Saturday, March 19, 2005

Demons and Dragons - Part 3

Well, it's playable now. It's got robotron-style movement, with seperate controls for moving and firing. Moving actually uses an analog joystick, which can allow speed control, but I haven't actually hooked that up yet.

The only thing that's really missing is sound. It writes sample numbers to a port, so there must have been an additional audio board. Hopefully we can dig up more info on this, if the board and/or ROM images still exist anymore.

Friday, March 18, 2005

Demons and Dragons - part 2

Well, as it turns out - the one piece of Professor Pacman hardware that I didn't emulate is used by D&D. The good news is - I got it working tonight! Now profpac passes all self-tests, and demndrgn runs into the game portion. I need to map the controllers and dips now, since I can't control the player yet.
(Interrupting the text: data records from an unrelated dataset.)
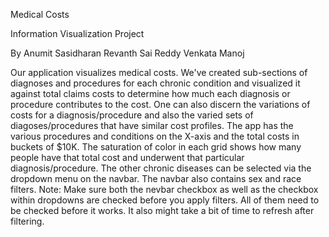 Medical Costs

Information Visualization Project

By
Anumit Sasidharan
Revanth Sai Reddy
Venkata Manoj



Our application visualizes medical costs. We've created sub-sections of diagnoses and procedures for each chronic condition and visualized it against total claims costs to determine how much each diagnosis or procedure contributes to the cost. One can also discern the variations of costs for a diagnosis/procedure and also the varied sets of diagoses/procedures that have similar cost profiles.
The app has the various procedures and conditions on the X-axis and the total costs in buckets of $10K. The saturation of color in each grid shows how many people have that total cost and underwent that particular diagnosis/procedure. The other chronic diseases can be selected via the dropdown menu on the navbar. The navbar also contains sex and race filters.
Note: Make sure both the nevbar checkbox as well as the checkbox within dropdowns are checked before you apply filters. All of them need to be checked before it works. It also might take a bit of time to refresh after filtering.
Right now there is no sound, but it sure seems like it was supposed to have speech! There is a part where a wizards head fills the screen, and his lips move. I wonder what's up with that?

Anyways - pretty neat stuff

Update: in-game screenshots...







Thursday, March 17, 2005

Demons and Dragons

This is a prototype game that is supposed to run on Professor Pacman hardware, or something very similar. I got it run a little bit...but it's not playable yet.











Saturday, March 12, 2005

Xen

I've been watching the Xen project for a while, and I think it's probably time I tried it. I like to play around with experimental OS's like Plan9 from time to time. I'm also hoping to build some custom Linux kernels for a work project.
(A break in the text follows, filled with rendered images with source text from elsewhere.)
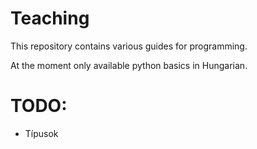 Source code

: # Teaching

This repository contains various guides for programming.

At the moment only available python basics in Hungarian.

# TODO:
* Típusok
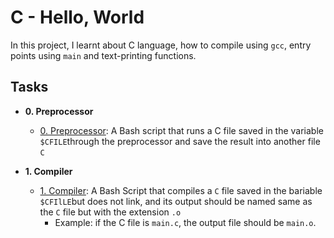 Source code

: # **C - Hello, World**
In this project, I learnt about C language, how to compile using `gcc`,
entry points using `main` and text-printing functions.
## Tasks 
- **0. Preprocessor**

  - [0. Preprocessor](./0-processor): A Bash script that runs a C file saved in the variable `$CFILE`through the preprocessor and save the result into another file `C`

- **1. Compiler**
  - [1. Compiler](./1-compiler): A Bash Script that compiles a `C` file saved in the bariable `$CFIlLE`but does not link, and its output should be named same as the `C` file but with the extension `.o`
     * Example: if the C file is `main.c`, the output file should be `main.o`.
Xen is Open Source software that allow you to run multiple OS's concurrently, with little loss of performance. It achieves this by actually requiring the OS to be slightly modified to work with Xen. As a benefit, any OS can take advantage of Linux device drivers, as well. As a side effect, it means no repartitioning is necessary to try a Xen-compliant OS.

Unfortunately, MS won't let the Xen-ified WindowsXP be distributed, but other OS's are coming around. The Linux 2.6 kernel is already ported, and some distros are starting to bundle Xen in now.

It will be interesting to see if this is a fad or the way of the future.

Midway Tornado Baseball

I got one of these PCB's yesterday. The ROMs look intact, so hopefully this will help with the "No good dump known". The auction claimed that it didn't work when powered up, but I'm betting that's mostly due to the missing CPU chip. :)

Friday, February 18, 2005

I'm 37....I'm not old!

Happy Birthday to me! I've been waiting for about 6 months to use that line (from "Monty Python and the Holy Grail" , a fine flick if you like that sort of thing)

I haven't switched to a new blog yet, since I've been sidetracked by the idea of using some kind of wiki/blog combination. The blog will remain here until I make up my mind.

Tuesday, February 15, 2005

Square-wave aliasing

So, I spent a bit of time addressing this problem.

Thank for the comments! First, I did notice that certain frequencies are more problematic than others. Higher frequencies tend to have stronger harmonics which fold over. However, if you have a tone that divides evenly into (sampling_rate/2), the folded harmonics land on top of the non-folded ones, so it sounds ok. Still, it's not right, but it sounds ok. I also know that I could process things at a higher sampling rate internally, and post filter it.

What was bothering me was this - in the "synthesis" problem, I know _everything_ about the waveform I'm trying to generate. So, it seems that using that information from N previous samples, I should be able to come up with a "optimal" solution in some sense.

As it turns out, one approach is to apply a window filter to the previous bit or bits, before generating the samples. The simplest thing is to use a one-bit-long rectangular filter. This is easy - and definitely sounds better than doing nothing. But it doesn't do a very good job as a low pass filter. For one thing, the cutoff frequency is fs, not fs/2 - but it does roll off well before that. Some of the other modules in the discrete sound system do this already as well.

Finally, I experimented a bit using a low-pass filter based on a Kaiser window. This gives great results, but you really need to use at least a few more of the previous sample bits to get decent results. 10 or so is darned near perfect.

Anyways, I'll probably look at some other approaches, including optimal low-pass filter designs, but in the end I'm not sure it's worth doing much more than a rectangular window.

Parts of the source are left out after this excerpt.